• [What the task asks]: Check every line of the material below for the string "tabs", and return the ones that have it.

------------

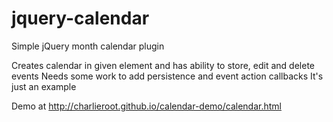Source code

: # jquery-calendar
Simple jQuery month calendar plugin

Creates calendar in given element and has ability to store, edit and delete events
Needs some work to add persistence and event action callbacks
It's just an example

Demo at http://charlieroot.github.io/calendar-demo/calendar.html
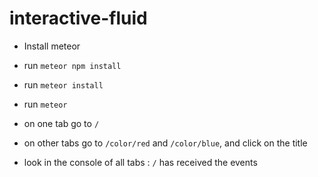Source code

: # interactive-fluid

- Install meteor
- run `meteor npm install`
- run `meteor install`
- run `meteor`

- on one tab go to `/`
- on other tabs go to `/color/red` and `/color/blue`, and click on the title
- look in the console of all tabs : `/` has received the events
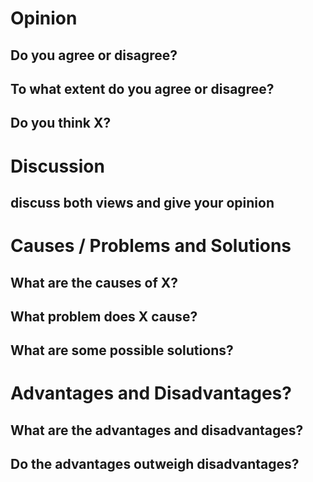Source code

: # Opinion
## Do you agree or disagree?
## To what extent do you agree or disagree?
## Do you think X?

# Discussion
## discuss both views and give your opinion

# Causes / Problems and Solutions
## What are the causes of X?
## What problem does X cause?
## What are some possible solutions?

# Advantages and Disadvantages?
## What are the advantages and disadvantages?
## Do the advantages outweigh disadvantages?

------------

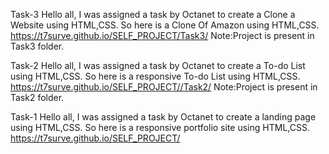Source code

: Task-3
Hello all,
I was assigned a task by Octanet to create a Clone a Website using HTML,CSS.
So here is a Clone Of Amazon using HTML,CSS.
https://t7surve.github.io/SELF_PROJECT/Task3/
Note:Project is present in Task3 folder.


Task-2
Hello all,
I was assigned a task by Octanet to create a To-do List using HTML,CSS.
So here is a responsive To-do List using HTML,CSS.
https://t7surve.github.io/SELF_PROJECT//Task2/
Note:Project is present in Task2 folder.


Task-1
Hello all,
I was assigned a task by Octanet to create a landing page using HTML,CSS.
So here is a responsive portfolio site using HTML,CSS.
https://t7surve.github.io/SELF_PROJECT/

------------

• [Reply]:
- on other tabs go to `/color/red` and `/color/blue`, and click on the title
- look in the console of all tabs : `/` has received the events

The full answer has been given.